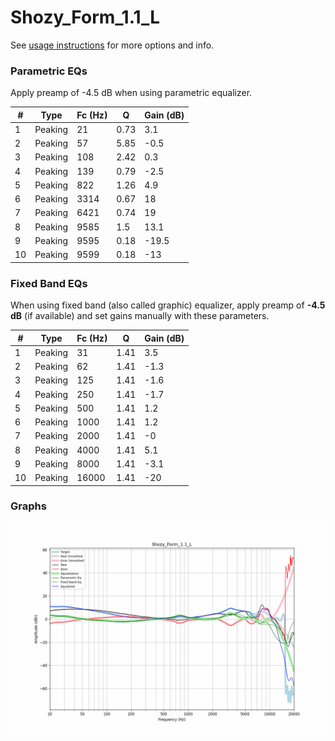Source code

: # Shozy_Form_1.1_L
See [usage instructions](https://github.com/jaakkopasanen/AutoEq#usage) for more options and info.

### Parametric EQs
Apply preamp of -4.5 dB when using parametric equalizer.

|   # | Type    |   Fc (Hz) |    Q |   Gain (dB) |
|-----|---------|-----------|------|-------------|
|   1 | Peaking |        21 | 0.73 |         3.1 |
|   2 | Peaking |        57 | 5.85 |        -0.5 |
|   3 | Peaking |       108 | 2.42 |         0.3 |
|   4 | Peaking |       139 | 0.79 |        -2.5 |
|   5 | Peaking |       822 | 1.26 |         4.9 |
|   6 | Peaking |      3314 | 0.67 |        18   |
|   7 | Peaking |      6421 | 0.74 |        19   |
|   8 | Peaking |      9585 | 1.5  |        13.1 |
|   9 | Peaking |      9595 | 0.18 |       -19.5 |
|  10 | Peaking |      9599 | 0.18 |       -13   |

### Fixed Band EQs
When using fixed band (also called graphic) equalizer, apply preamp of **-4.5 dB** (if available) and set gains manually with these parameters.

|   # | Type    |   Fc (Hz) |    Q |   Gain (dB) |
|-----|---------|-----------|------|-------------|
|   1 | Peaking |        31 | 1.41 |         3.5 |
|   2 | Peaking |        62 | 1.41 |        -1.3 |
|   3 | Peaking |       125 | 1.41 |        -1.6 |
|   4 | Peaking |       250 | 1.41 |        -1.7 |
|   5 | Peaking |       500 | 1.41 |         1.2 |
|   6 | Peaking |      1000 | 1.41 |         1.2 |
|   7 | Peaking |      2000 | 1.41 |        -0   |
|   8 | Peaking |      4000 | 1.41 |         5.1 |
|   9 | Peaking |      8000 | 1.41 |        -3.1 |
|  10 | Peaking |     16000 | 1.41 |       -20   |

### Graphs
![](./Shozy_Form_1.1_L.png)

→ **TASK DIRECTIONS**:
Would you retype exactly the lines above, from the line with "When using fixed" to the line with "8000 | 1.41", with both end lines kept and nothing more?

→ **TASK RESPONSE**:
When using fixed band (also called graphic) equalizer, apply preamp of **-4.5 dB** (if available) and set gains manually with these parameters.

|   # | Type    |   Fc (Hz) |    Q |   Gain (dB) |
|-----|---------|-----------|------|-------------|
|   1 | Peaking |        31 | 1.41 |         3.5 |
|   2 | Peaking |        62 | 1.41 |        -1.3 |
|   3 | Peaking |       125 | 1.41 |        -1.6 |
|   4 | Peaking |       250 | 1.41 |        -1.7 |
|   5 | Peaking |       500 | 1.41 |         1.2 |
|   6 | Peaking |      1000 | 1.41 |         1.2 |
|   7 | Peaking |      2000 | 1.41 |        -0   |
|   8 | Peaking |      4000 | 1.41 |         5.1 |
|   9 | Peaking |      8000 | 1.41 |        -3.1 |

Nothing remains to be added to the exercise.